Seit 21 Jahren ist Reiner Keller im Spargelgeschäft tätig. 1998 hat er die ersten Pflanzen in den Boden gebracht. "Das war am ersten Geburtstag meines Sohnes, am 24. März", erinnert sich der Landwirt. Durch seine Johannisbeeren, die er schon ein paar Jahre vorher angebaut hat, kam der Kontakt zum Großmarkt zustande. Sie hätten ihn auf die Idee gebracht, auch Spargel anzubauen. Das Meiste verkauft Keller allerdings in dem kleinen Hofladen, den seine Frau Birgit leitet. Aber auch einige Restaurants beliefert der Landwirt. Leicht sei die Arbeit mit dem Spargel nicht: "Wenn man was einfaches machen will, darf man keinen Spargel anbauen", betont er. Die Stange sei anspruchsvoll. Ist das Wetter zu kalt, wächst der Spargel gar nicht, bei warmen Temperaturen schießt er hingegen bis zu acht Zentimeter am Tag aus dem Boden. Alles wenig planbar. Die Tage sind lang in den maximal zwölf Wochen Spargelsaison. Meist erst gegen zehn Uhr abends habe er in dieser Zeit Feierabend, sagt Keller. "Das ist eine turbulente, wilde Zeit." Dafür sei es im Winter aber deutlich ruhiger.

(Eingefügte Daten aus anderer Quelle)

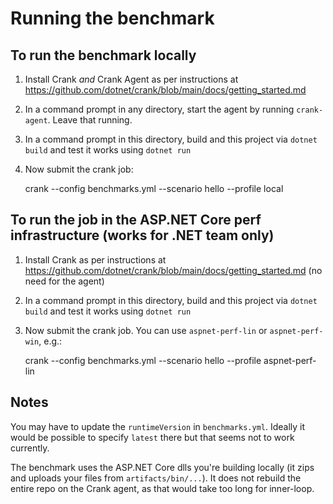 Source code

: # Running the benchmark

## To run the benchmark locally

1. Install Crank *and* Crank Agent as per instructions at https://github.com/dotnet/crank/blob/main/docs/getting_started.md
1. In a command prompt in any directory, start the agent by running `crank-agent`. Leave that running.
1. In a command prompt in this directory, build and this project via `dotnet build` and test it works using `dotnet run`
1. Now submit the crank job:

    crank --config benchmarks.yml --scenario hello --profile local

## To run the job in the ASP.NET Core perf infrastructure (works for .NET team only)

1. Install Crank as per instructions at https://github.com/dotnet/crank/blob/main/docs/getting_started.md (no need for the agent)
1. In a command prompt in this directory, build and this project via `dotnet build` and test it works using `dotnet run`
1. Now submit the crank job. You can use `aspnet-perf-lin` or `aspnet-perf-win`, e.g.:

    crank --config benchmarks.yml --scenario hello --profile aspnet-perf-lin

## Notes

You may have to update the `runtimeVersion` in `benchmarks.yml`. Ideally it would be possible to specify `latest` there but that seems not to work currently.

The benchmark uses the ASP.NET Core dlls you're building locally (it zips and uploads your files from `artifacts/bin/...`). It does not rebuild the entire repo on the Crank agent, as that would take too long for inner-loop.
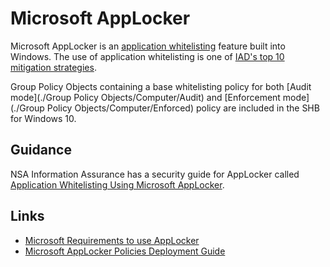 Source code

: # Microsoft AppLocker

Microsoft AppLocker is an [application whitelisting](https://www.iad.gov/iad/library/ia-guidance/security-tips/application-whitelisting.cfm) feature built into Windows. The use of application whitelisting is one of [IAD's top 10 mitigation strategies](https://www.iad.gov/iad/library/ia-guidance/iads-top-10-information-assurance-mitigation-strategies.cfm).

Group Policy Objects containing a base whitelisting policy for both [Audit mode](./Group Policy Objects/Computer/Audit) and [Enforcement mode](./Group Policy Objects/Computer/Enforced) policy are included in the SHB for Windows 10.

## Guidance
NSA Information Assurance has a security guide for AppLocker called [Application Whitelisting Using Microsoft AppLocker](https://www.iad.gov/iad/library/ia-guidance/tech-briefs/application-whitelisting-using-microsoft-applocker.cfm).

## Links

* [Microsoft Requirements to use AppLocker](https://technet.microsoft.com/en-us/itpro/windows/keep-secure/requirements-to-use-applocker)
* [Microsoft AppLocker Policies Deployment Guide](https://technet.microsoft.com/en-us/itpro/windows/keep-secure/applocker-policies-deployment-guide)

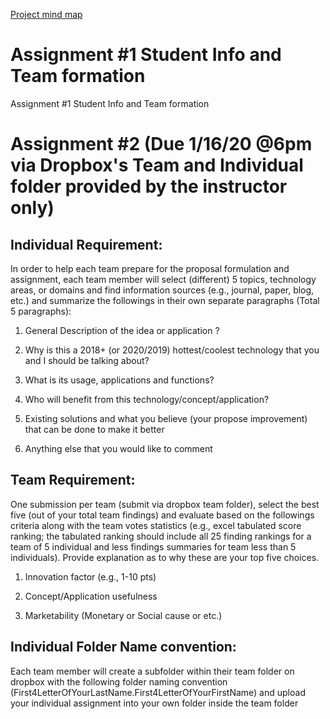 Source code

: [Project mind map](https://coggle.it/diagram/Xhx1h5biFfRW4Tx2/t/-)

# Assignment #1 Student Info and Team formation

Assignment #1 Student Info and Team formation

# Assignment #2 (Due 1/16/20 @6pm via Dropbox's Team and Individual folder provided by the instructor only)

## Individual Requirement:

In order to help each team prepare for the proposal formulation and assignment, each team member will select (different) 5 topics, technology areas, or domains and find information sources (e.g., journal, paper, blog, etc.) and summarize the followings in their own separate paragraphs (Total 5 paragraphs):

1) General Description of the idea or application ?

2) Why is this a 2018+ (or 2020/2019)  hottest/coolest technology that you and I should be talking about?

3) What is its usage, applications and functions?

4) Who will benefit from this technology/concept/application?

5) Existing solutions and what you believe (your propose improvement) that can be done to make it better 

6) Anything else that you would like to comment

## Team Requirement:

One submission per team (submit via dropbox team folder), select the best five (out of your total team findings) and evaluate based on the followings criteria along with the team votes statistics (e.g., excel tabulated score ranking; the tabulated ranking should include all 25 finding rankings for a team of 5 individual and less findings summaries for team less than 5 individuals). Provide explanation as to why these are your top five choices.

1) Innovation factor (e.g., 1-10 pts)

2) Concept/Application usefulness

3) Marketability (Monetary or Social cause or etc.)

## Individual Folder Name convention:

Each team member will create a subfolder within their team folder on dropbox with the following folder naming convention (First4LetterOfYourLastName.First4LetterOfYourFirstName) and upload your individual assignment into your own folder inside the team folder


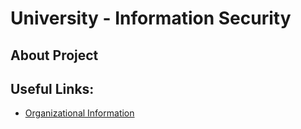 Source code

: # University - Information Security

## About Project

## Useful Links:

- [Organizational Information](https://docs.google.com/document/d/1hj1-HdnYZBaKUd2KbdocOAHiP3TtfIv18Q32OL7yYT4/edit?usp=sharing) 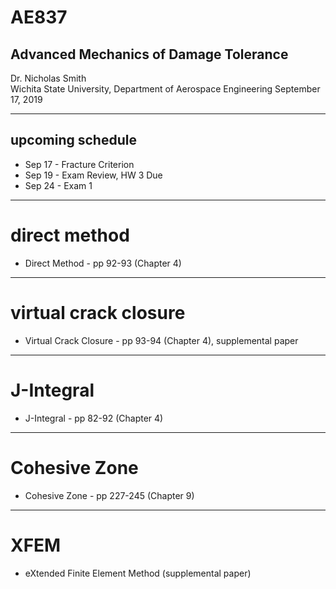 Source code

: # AE837
## Advanced Mechanics of Damage Tolerance
Dr. Nicholas Smith<br/>
Wichita State University, Department of Aerospace Engineering
September 17, 2019

----
## upcoming schedule

-   Sep 17 - Fracture Criterion 
-   Sep 19 - Exam Review, HW 3 Due
-   Sep 24 - Exam 1

---
# direct method

-   Direct Method - pp 92-93 (Chapter 4)

---
# virtual crack closure

-   Virtual Crack Closure - pp 93-94 (Chapter 4), supplemental paper

---
# J-Integral

-   J-Integral - pp 82-92 (Chapter 4)

---
# Cohesive Zone

-   Cohesive Zone - pp 227-245 (Chapter 9)

---
# XFEM

-   eXtended Finite Element Method (supplemental paper)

Hier auf dem vier Hektar großen Feld über den Dächern Ittlingens wünsche ich mir die Arbeit in der Frühe für einen kurzen Moment zurück. Vor allem das maschinelle Spargelschälen hatte es mir angetan. Eine tolle Aufgabe. Den Spargel aus der Kiste nehmen, an die Maschine halten und sich erfreuen, wenn er eingezogen wird. Stundenlang hätte ich dort stehen können. Das war fast wie Meditation. Natürlich musste ich ab und zu meinen Posten verlassen, um die geschälten Spargel aus dem kalten Wasser in eine Kiste zu legen. Und ja, meine Hände waren irgendwann rot vor Kälte. Aber ich hatte ein Erfolgserlebnis auf dem Feld.
Das ist hier eher nicht der Fall. Mittlerweile sehe ich nur noch die Hinterköpfe der anderen Arbeiter. Daria Sznaze, eine quirlige junge Frau mit blonden Haaren und verwuscheltem Dutt, hat Mitleid mit mir und fragt lachend, ob sie helfen soll. Ich verneine, der Ehrgeiz hat mich gepackt. Das kann doch nicht so schwer sein - ist es anscheinend aber. Immer wieder breche ich die Spargelspitzen ab, treffe mit dem Messer nicht den Körper oder ernte zu kurze Stangen. Nach gefühlten 100 Fehlversuchen, ebenso vielen Flüchen meinerseits und einem fast leeren Korb, nehme ich die Hilfe doch an. Knapp 20 Erntehelfer beschäftigt Reiner Keller in der Hochsaison. Während ich so vor mich hinsteche, sind die restlichen Arbeiter mit ihren Spargelreihen schon längst fertig und laden die Kisten in den kleinen Transporter.
"Das ist keine schwere Arbeit, das ist ein bisschen wie Urlaub", sagt Daria, die in Polen eigentlich Firsörin ist, mit ihrem unverkennbaren Lachen. Tatsächlich habe auch ich mir die Arbeit als Spargelstecherin anstrengender vorgestellt, trotzdem braucht es ganz schön viel Zeit, bis die Stangen zum Verzehr auf dem Teller liegen. Ich werde mich daran erinnern, wenn ich das nächste Mal voller Genuss die weißen, grünen oder lila Stangen meinen Gaumen hinuntergleiten lasse und den Geschmack bis zum letzten Augenblick auskoste.